The galleries were full, and a crowd gathered outside the Capitol on a day unlike any other in over a century.

Livingston's bombshell aside, the nation was absorbing news of the latest round of airstrikes against Iraq, a campaign that prompted some Republicans to openly question whether Clinton was using his powers as commander in chief to try to manipulate the impeachment process.

On the White House lawn after the vote, dozens of Democratic lawmakers gathered around the president in a show of support. Clinton emerged from the building arm in arm with his wife.

"I have accepted responsibility for what I did wrong in my personal life," he said in his first appearance before the nartion as an impeached president. "I have invited members of Congress to find a reasonable, bipartisan and proportionate response."

His spokesman, Joe Lockhart, Clinton "is going to keep on pushing his agenda forward and I think that it would be wrong to give in to this insidious politics of personal destruction, which seems so pervasive in this town now," Lockhart said.

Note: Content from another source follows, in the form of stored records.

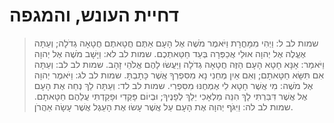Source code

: # דחיית העונש, והמגפה

> שמות לב ל: וַיְהִי מִמָּחֳרָת וַיֹּאמֶר מֹשֶׁה אֶל הָעָם אַתֶּם חֲטָאתֶם חֲטָאָה גְדֹלָה; וְעַתָּה אֶעֱלֶה אֶל יְהוָה אוּלַי אֲכַפְּרָה בְּעַד חַטַּאתְכֶם.
> שמות לב לא: וַיָּשָׁב מֹשֶׁה אֶל יְהוָה וַיֹּאמַר:  אָנָּא חָטָא הָעָם הַזֶּה חֲטָאָה גְדֹלָה וַיַּעֲשׂוּ לָהֶם אֱלֹהֵי זָהָב.
> שמות לב לב: וְעַתָּה אִם תִּשָּׂא חַטָּאתָם; וְאִם אַיִן מְחֵנִי נָא מִסִּפְרְךָ אֲשֶׁר כָּתָבְתָּ.
> שמות לב לג: וַיֹּאמֶר יְהוָה אֶל מֹשֶׁה:  מִי אֲשֶׁר חָטָא לִי אֶמְחֶנּוּ מִסִּפְרִי.
> שמות לב לד: וְעַתָּה לֵךְ נְחֵה אֶת הָעָם אֶל אֲשֶׁר דִּבַּרְתִּי לָךְ הִנֵּה מַלְאָכִי יֵלֵךְ לְפָנֶיךָ; וּבְיוֹם פָּקְדִי וּפָקַדְתִּי עֲלֵהֶם חַטָּאתָם.
> שמות לב לה: וַיִּגֹּף יְהוָה אֶת הָעָם עַל אֲשֶׁר עָשׂוּ אֶת הָעֵגֶל אֲשֶׁר עָשָׂה אַהֲרֹן.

The votes came 11 months after a visibly agitated Clinton appeared on television to tell the nation, "I did not have sexual relations with that woman, Miss Lewinsky."

In the months since, Starr has interrogated dozens of witnesses, granted immunity to Ms. Lewinsky and was himself subjected to a brutal political assault by Clinton's defenders. Starr submitted a formal report to Congress in September outlining evidence of possibly impeachable offenses by the president.

Republicans insisted on an open-ended impeachment inquiry. Democrats, who resisted, gained five seats in the fall elections in what was widely viewed as a repudiation of GOP handling of the Lewinsky matter.

But Republicans persisted, and on a bitter party-line vote, the Judiciary Committee sent the full House four articles of impeachment largely patterned on Starr's evidence.

Moments after the final vote on the floor, Judiciary Committee Chairman Henry Hyde, R-Ill., led a somber procession across the Capitol Rotunda to the Senate, delivering the impeachment papers to officials there.

A trial will follow in January, and already Democrats are digging in.

"We cannot allow any president - Republican or Democrat - to be forced from office on a party-line vote in the House of Representatives. In America, the president serves at the will of the people, not at the pleasure of the House," said Senate Democratic Leader Tom Daschle of South Dakota.

Democrats who voted against impeachment were united in their condemnation of Clinton's actions, but said Republicans were overreaching.

"Today is a very sad day for America," said Rep. John Lewis, D-Ga. "Today, when I got up, I wanted to cry."

But Republicans insisted the evidence showed clearly that Clinton had violated his oath, and his offenses amounted to the "high crimes and misdemeanors" that warrant impeachment.

"The rule of law, a phrase we've heard more often than not, is in real danger today if we cheapen the oath," said Hyde. "And when you have a serial violator of the oath who is the chief law enforcement officer of the United States ... you have a problem."

The Senate trial will be the first since Andrew Johnson was president. He was acquitted in 1868, when the Senate fell one vote short of the two-thirds majority needed to remove him in a proceeding that arose from the bitter residue of the Civil War.

The impeachment of Clinton arose instead from his personal behavior and his attempts to cover up the relationship with a White House intern scarcely older than his daughter.

But the political dynamics are similar in one respect - Johnson, too, was impeached on a nearly party-line vote in the House of Representatives.

The only other president subjected to serious impeachment proceedings was Richard Nixon. Unlike Clinton, he faced articles of impeachment approved by a bipartisan majority of the House Judiciary Committee. His support among congressional Republicans eroded, he quit in 1974 rather than face impeachment in the full House.

Democrats started their day at a closed-door caucus attended by Mrs. Clinton. An attorney, Mrs. Clinton recalled her own service as a young lawyer on the Judiciary Committee at the time of impeachment proceedings against Nixon, according to one source, who spoke on condition of anonymity, and thanked lawmakers for their defense of her husband.

On a more personal note, she said she loves her husband, participants said.